Without adequate vitamin K intake, an induced protein (PIVKA-II) becomes measurable in blood. This protein disappears by day five of life following PO administration of 1.0 mg of vitamin K at birth [25] and there appears to be no difference in these levels by day 5, whether vitamin K was administered PO or IM [26]. At 4 to 6 weeks of age, however, biochemical signs of vitamin K deficiency (vitamin K1 assay, noncarboxylated prothrombin) were observed in up to 19% of infants who received 2.0 mg of vitamin K PO at birth; by comparison, only 5.5% of infants who received 1.0 mg IM showed biochemical signs of vitamin K deficiency [27]. A mixed micelle formulation for oral delivery of vitamin K may be better absorbed, but one study showed that a higher incidence of vitamin K deficiency occurred when the vitamin was delivered PO, even in this formulation, compared with IM delivery [28]. The common limitation of these studies is a weak clinical correlation between the biochemical indicators and abnormal bleeding in infants.
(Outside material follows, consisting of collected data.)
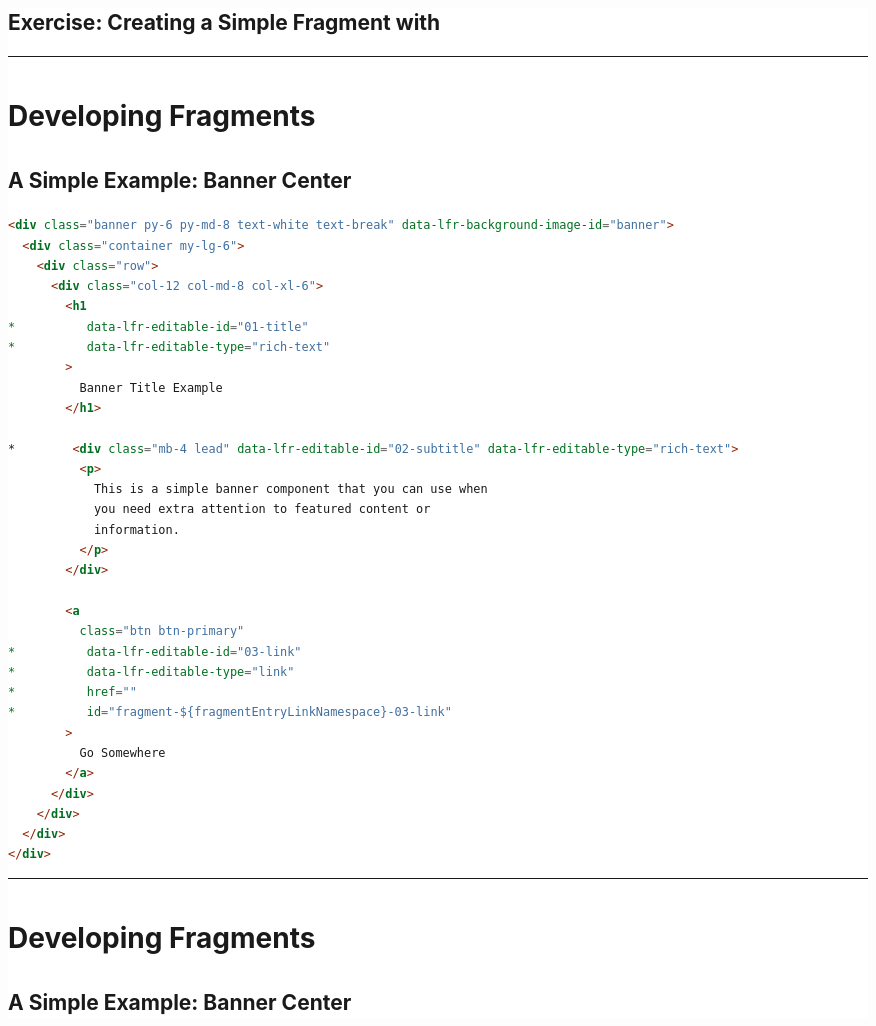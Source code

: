 ## Exercise: Creating a Simple Fragment with

---

# Developing Fragments

## A Simple Example: Banner Center

```html
<div class="banner py-6 py-md-8 text-white text-break" data-lfr-background-image-id="banner">
  <div class="container my-lg-6">
    <div class="row">
      <div class="col-12 col-md-8 col-xl-6">
        <h1
*          data-lfr-editable-id="01-title"
*          data-lfr-editable-type="rich-text"
        >
          Banner Title Example
        </h1>

*        <div class="mb-4 lead" data-lfr-editable-id="02-subtitle" data-lfr-editable-type="rich-text">
          <p>
            This is a simple banner component that you can use when
            you need extra attention to featured content or
            information.
          </p>
        </div>

        <a
          class="btn btn-primary"
*          data-lfr-editable-id="03-link"
*          data-lfr-editable-type="link"
*          href=""
*          id="fragment-${fragmentEntryLinkNamespace}-03-link"
        >
          Go Somewhere
        </a>
      </div>
    </div>
  </div>
</div>
```

---

# Developing Fragments

## A Simple Example: Banner Center
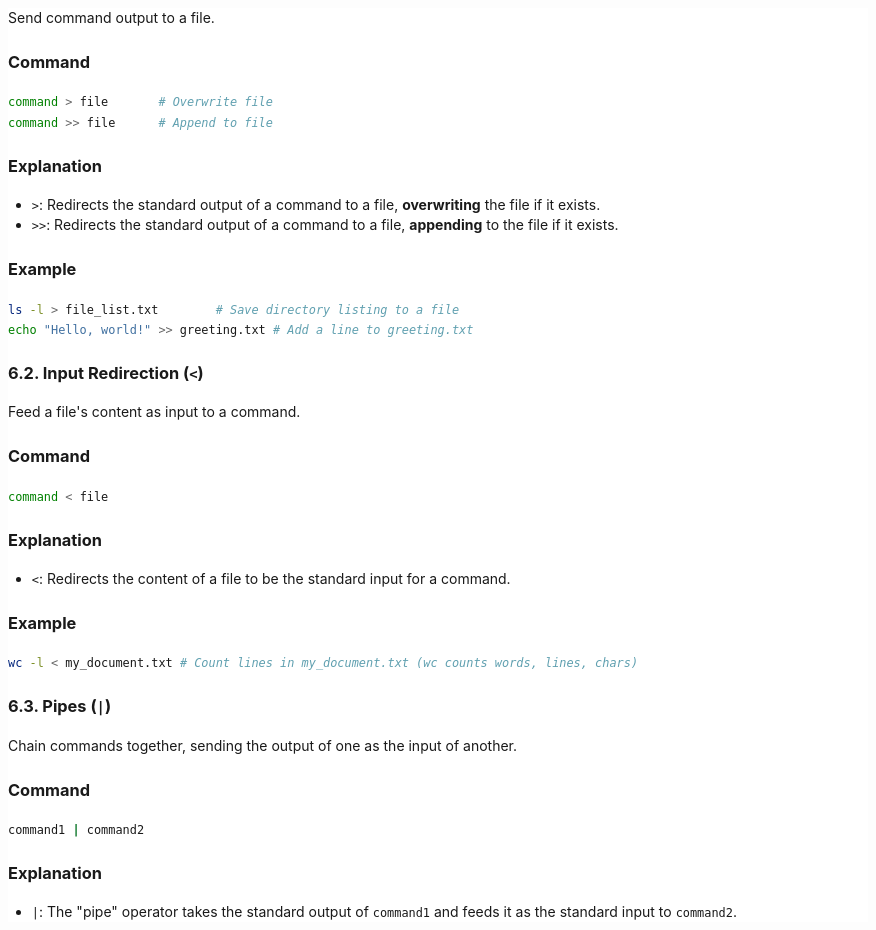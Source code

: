 Send command output to a file.

### Command

```bash
command > file       # Overwrite file
command >> file      # Append to file
```

### Explanation

* `>`: Redirects the standard output of a command to a file, **overwriting** the file if it exists.
* `>>`: Redirects the standard output of a command to a file, **appending** to the file if it exists.

### Example

```bash
ls -l > file_list.txt        # Save directory listing to a file
echo "Hello, world!" >> greeting.txt # Add a line to greeting.txt
```

### 6.2. Input Redirection (`<`)

Feed a file's content as input to a command.

### Command

```bash
command < file
```

### Explanation

* `<`: Redirects the content of a file to be the standard input for a command.

### Example

```bash
wc -l < my_document.txt # Count lines in my_document.txt (wc counts words, lines, chars)
```

### 6.3. Pipes (`|`)

Chain commands together, sending the output of one as the input of another.

### Command

```bash
command1 | command2
```

### Explanation

* `|`: The "pipe" operator takes the standard output of `command1` and feeds it as the standard input to `command2`.
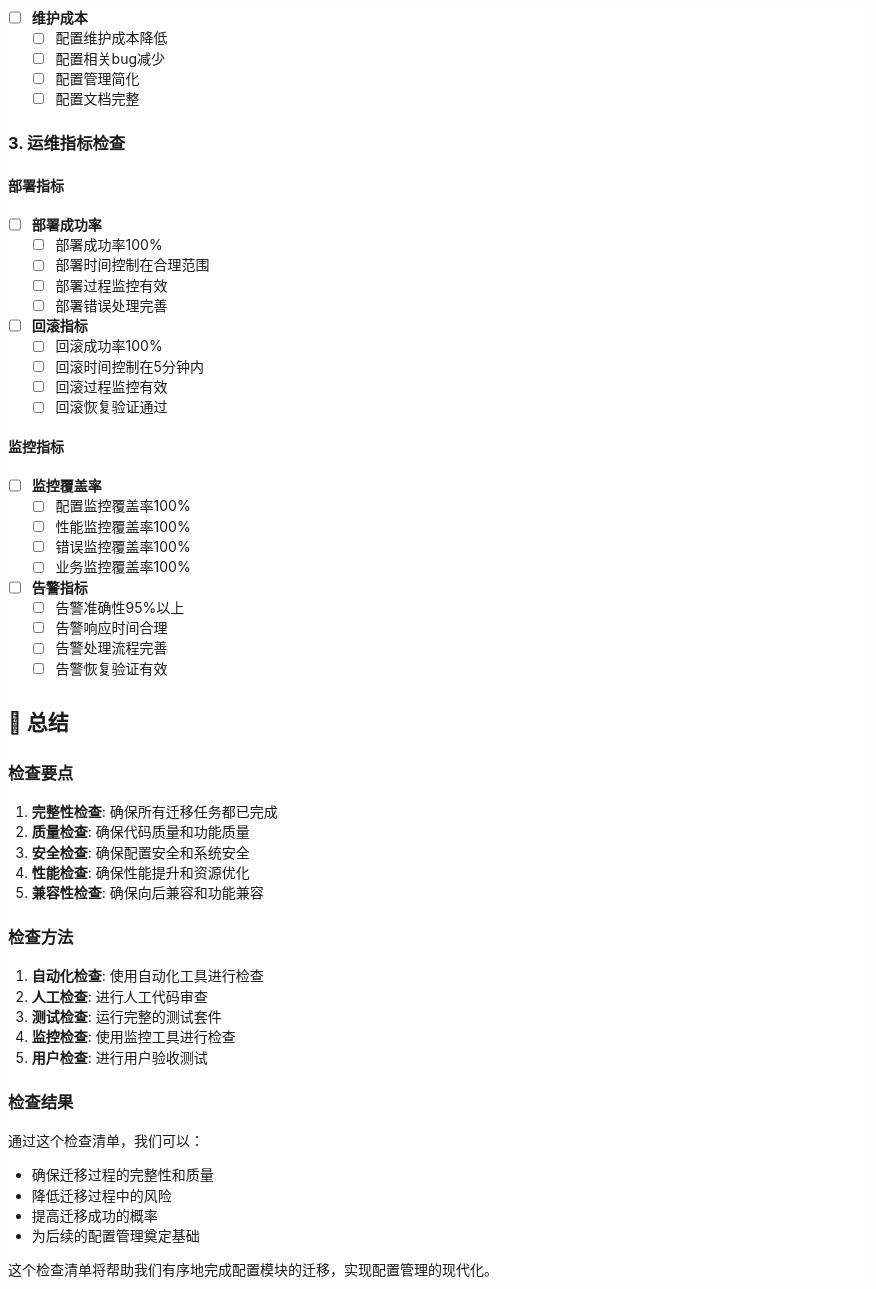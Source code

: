 - [ ] **维护成本**
  - [ ] 配置维护成本降低
  - [ ] 配置相关bug减少
  - [ ] 配置管理简化
  - [ ] 配置文档完整

### 3. 运维指标检查

#### 部署指标

- [ ] **部署成功率**
  - [ ] 部署成功率100%
  - [ ] 部署时间控制在合理范围
  - [ ] 部署过程监控有效
  - [ ] 部署错误处理完善

- [ ] **回滚指标**
  - [ ] 回滚成功率100%
  - [ ] 回滚时间控制在5分钟内
  - [ ] 回滚过程监控有效
  - [ ] 回滚恢复验证通过

#### 监控指标

- [ ] **监控覆盖率**
  - [ ] 配置监控覆盖率100%
  - [ ] 性能监控覆盖率100%
  - [ ] 错误监控覆盖率100%
  - [ ] 业务监控覆盖率100%

- [ ] **告警指标**
  - [ ] 告警准确性95%以上
  - [ ] 告警响应时间合理
  - [ ] 告警处理流程完善
  - [ ] 告警恢复验证有效

## 🎯 总结

### 检查要点

1. **完整性检查**: 确保所有迁移任务都已完成
2. **质量检查**: 确保代码质量和功能质量
3. **安全检查**: 确保配置安全和系统安全
4. **性能检查**: 确保性能提升和资源优化
5. **兼容性检查**: 确保向后兼容和功能兼容

### 检查方法

1. **自动化检查**: 使用自动化工具进行检查
2. **人工检查**: 进行人工代码审查
3. **测试检查**: 运行完整的测试套件
4. **监控检查**: 使用监控工具进行检查
5. **用户检查**: 进行用户验收测试

### 检查结果

通过这个检查清单，我们可以：

- 确保迁移过程的完整性和质量
- 降低迁移过程中的风险
- 提高迁移成功的概率
- 为后续的配置管理奠定基础

这个检查清单将帮助我们有序地完成配置模块的迁移，实现配置管理的现代化。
In summary, the reported successes of using PO vitamin K prophylaxis in neonates [29] are consistently outweighed by data supporting the preferential use of IM over PO vitamin K in newborns. The reasons for additional benefits with IM delivery are not clear, but may pertain to better storage and slow release. Because risk for late VKDB is highest in exclusively breastfed infants, it has been suggested that administering PO vitamin K to lactating mothers could be beneficial [30][31]. One study from Denmark reported that a program of weekly PO vitamin K supplements for infants until they reached 3 months of age reduced the incidence of late VKDB, compared with a single PO dose [32]. However, a repeated PO dose regimen may not be practical because of lower patient compliance [33]. One epidemiological study, which included Australia, Germany, the Netherlands and Switzerland, confirmed that three doses PO of 1 mg vitamin K were less effective than IM vitamin K prophylaxis in neonates, although a daily PO dose of 25 micrograms (from week 1 to 13), after an initial PO dose of 1 mg, may be as effective [6].
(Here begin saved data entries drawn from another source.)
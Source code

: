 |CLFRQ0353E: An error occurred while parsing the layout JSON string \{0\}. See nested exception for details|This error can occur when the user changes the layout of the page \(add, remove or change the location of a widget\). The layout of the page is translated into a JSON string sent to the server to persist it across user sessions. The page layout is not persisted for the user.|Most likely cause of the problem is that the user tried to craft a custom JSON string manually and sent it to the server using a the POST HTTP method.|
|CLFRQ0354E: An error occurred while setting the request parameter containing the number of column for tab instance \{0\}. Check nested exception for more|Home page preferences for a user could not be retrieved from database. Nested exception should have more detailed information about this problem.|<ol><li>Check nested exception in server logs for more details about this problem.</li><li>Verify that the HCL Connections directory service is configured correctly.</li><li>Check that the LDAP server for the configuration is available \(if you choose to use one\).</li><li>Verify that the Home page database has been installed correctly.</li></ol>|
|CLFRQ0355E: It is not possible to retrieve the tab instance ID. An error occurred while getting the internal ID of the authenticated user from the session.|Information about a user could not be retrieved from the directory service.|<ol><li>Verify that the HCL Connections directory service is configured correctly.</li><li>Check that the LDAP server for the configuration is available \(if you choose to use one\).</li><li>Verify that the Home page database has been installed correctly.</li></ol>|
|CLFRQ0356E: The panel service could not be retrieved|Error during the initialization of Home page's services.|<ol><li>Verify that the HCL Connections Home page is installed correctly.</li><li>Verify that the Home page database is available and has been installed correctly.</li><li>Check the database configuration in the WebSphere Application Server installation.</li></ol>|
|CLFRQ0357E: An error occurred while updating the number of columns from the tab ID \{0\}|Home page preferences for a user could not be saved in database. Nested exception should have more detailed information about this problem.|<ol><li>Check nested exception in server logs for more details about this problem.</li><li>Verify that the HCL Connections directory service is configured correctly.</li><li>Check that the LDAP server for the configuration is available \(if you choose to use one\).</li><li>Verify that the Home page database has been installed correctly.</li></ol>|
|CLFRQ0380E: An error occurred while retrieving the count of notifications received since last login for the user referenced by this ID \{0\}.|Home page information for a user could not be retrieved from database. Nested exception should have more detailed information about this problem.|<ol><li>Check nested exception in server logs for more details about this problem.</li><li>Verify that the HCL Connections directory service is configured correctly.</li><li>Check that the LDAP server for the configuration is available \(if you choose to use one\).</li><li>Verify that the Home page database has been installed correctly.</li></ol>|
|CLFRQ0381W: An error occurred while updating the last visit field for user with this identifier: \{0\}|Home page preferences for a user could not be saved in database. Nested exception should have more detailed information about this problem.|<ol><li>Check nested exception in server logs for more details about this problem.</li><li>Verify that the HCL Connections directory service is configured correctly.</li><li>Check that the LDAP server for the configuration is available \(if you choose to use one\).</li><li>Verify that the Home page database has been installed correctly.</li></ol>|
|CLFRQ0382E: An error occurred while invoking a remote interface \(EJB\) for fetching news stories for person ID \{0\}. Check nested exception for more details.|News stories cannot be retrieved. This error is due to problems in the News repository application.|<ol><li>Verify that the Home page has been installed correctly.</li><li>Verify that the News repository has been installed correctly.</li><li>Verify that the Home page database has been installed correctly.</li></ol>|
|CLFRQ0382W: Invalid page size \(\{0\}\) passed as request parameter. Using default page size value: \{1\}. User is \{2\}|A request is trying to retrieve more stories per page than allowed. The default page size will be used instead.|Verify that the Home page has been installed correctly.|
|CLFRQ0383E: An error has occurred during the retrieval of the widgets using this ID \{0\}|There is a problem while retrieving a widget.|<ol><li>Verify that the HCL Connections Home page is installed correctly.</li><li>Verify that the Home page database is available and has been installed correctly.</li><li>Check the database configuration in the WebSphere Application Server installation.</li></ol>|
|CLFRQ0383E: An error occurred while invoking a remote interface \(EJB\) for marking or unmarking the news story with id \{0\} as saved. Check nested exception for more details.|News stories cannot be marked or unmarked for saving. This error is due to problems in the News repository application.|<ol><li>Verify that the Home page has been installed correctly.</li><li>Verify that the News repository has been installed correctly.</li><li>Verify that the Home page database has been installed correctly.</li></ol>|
It is important to note that injected vitamin K does not completely protect infants from VKDB, especially if they are breastfed and their oral intake of vitamin K is low [34]. Health providers should consider the possibility of vitamin K deficiency at an early stage when evaluating any case of bleeding that occurs in the first six months of life. Appropriate therapy with vitamin K should be instituted when required.
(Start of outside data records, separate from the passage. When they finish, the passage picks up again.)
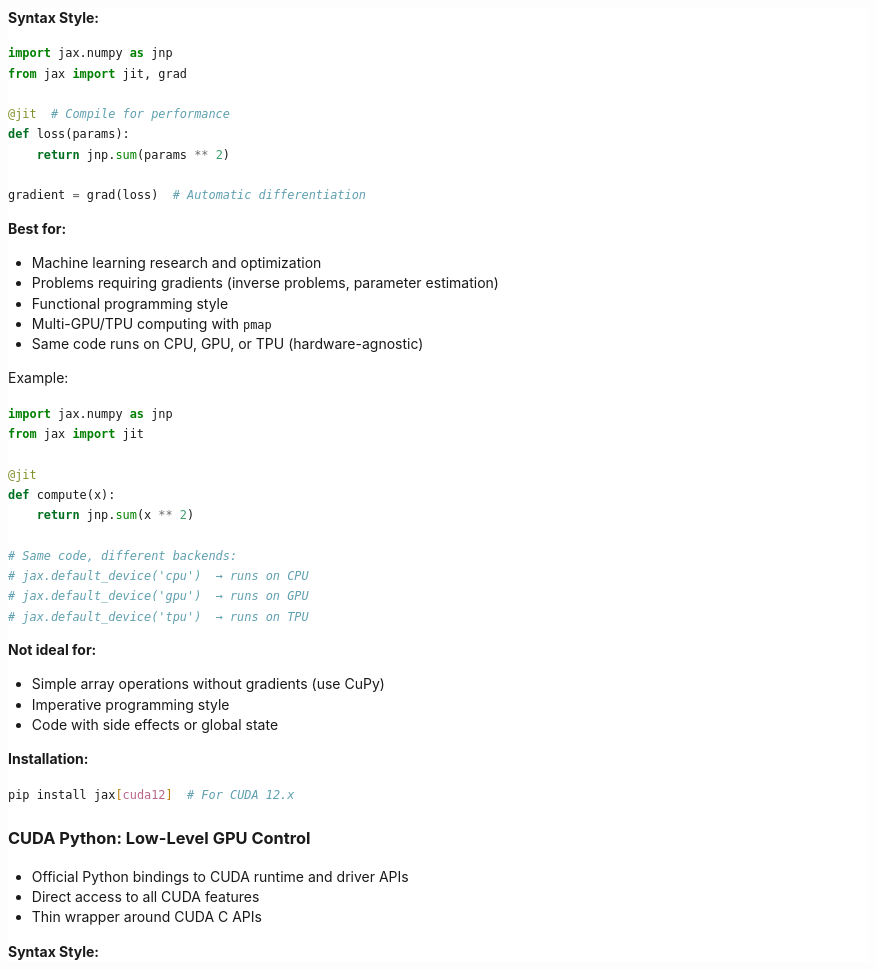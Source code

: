 **Syntax Style:**

```python
import jax.numpy as jnp
from jax import jit, grad

@jit  # Compile for performance
def loss(params):
    return jnp.sum(params ** 2)

gradient = grad(loss)  # Automatic differentiation
```

**Best for:**

- Machine learning research and optimization
- Problems requiring gradients (inverse problems, parameter estimation)
- Functional programming style
- Multi-GPU/TPU computing with `pmap`
- Same code runs on CPU, GPU, or TPU (hardware-agnostic)

Example:

```python
import jax.numpy as jnp
from jax import jit

@jit
def compute(x):
    return jnp.sum(x ** 2)

# Same code, different backends:
# jax.default_device('cpu')  → runs on CPU
# jax.default_device('gpu')  → runs on GPU  
# jax.default_device('tpu')  → runs on TPU
```

**Not ideal for:**

- Simple array operations without gradients (use CuPy)
- Imperative programming style
- Code with side effects or global state

**Installation:**

```bash
pip install jax[cuda12]  # For CUDA 12.x
```


### CUDA Python: Low-Level GPU Control

- Official Python bindings to CUDA runtime and driver APIs
- Direct access to all CUDA features
- Thin wrapper around CUDA C APIs

**Syntax Style:**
The large number of newborn infants required to conduct a strong prospective study comparing the efficacy of IM versus PO vitamin K (with and without repeated doses) makes it unlikely that such a study will be carried out. Also, given the higher risk for late VKDB after a single PO dose of vitamin K administered post-birth, compared with vitamin K administered IM, and the 50% chance that infants with late VKDB will experience serious intracranial hemorrhage [27], delivering vitamin K by the IM route seems prudent. Repeated PO doses should be reserved for infants whose parents decline injected vitamin K at birth.

VITAMIN K PROPHYLAXIS FOR PRETERM INFANTS

Preterm infants are at higher risk for VKDB, due to hepatic immaturity, delayed gut colonization with microflora and other factors. However, recommendations for vitamin K prophylaxis at birth for preterm infants vary widely in terms of dosage and routes of administration [35], and there is inadequate evidence to support any one clinical practice.

Some centres administer intravenous (IV) vitamin K to preterm infants undergoing intensive care, to avoid the pain inflicted by injection. In one small study of 14 preterm infants [36], a single 0.3 mg/kg ± 0.1 mg/kg dose of IV vitamin K achieved plasma levels at 24 and 120 hours similar to that achieved by PO or IM doses of 1.5 mg [37].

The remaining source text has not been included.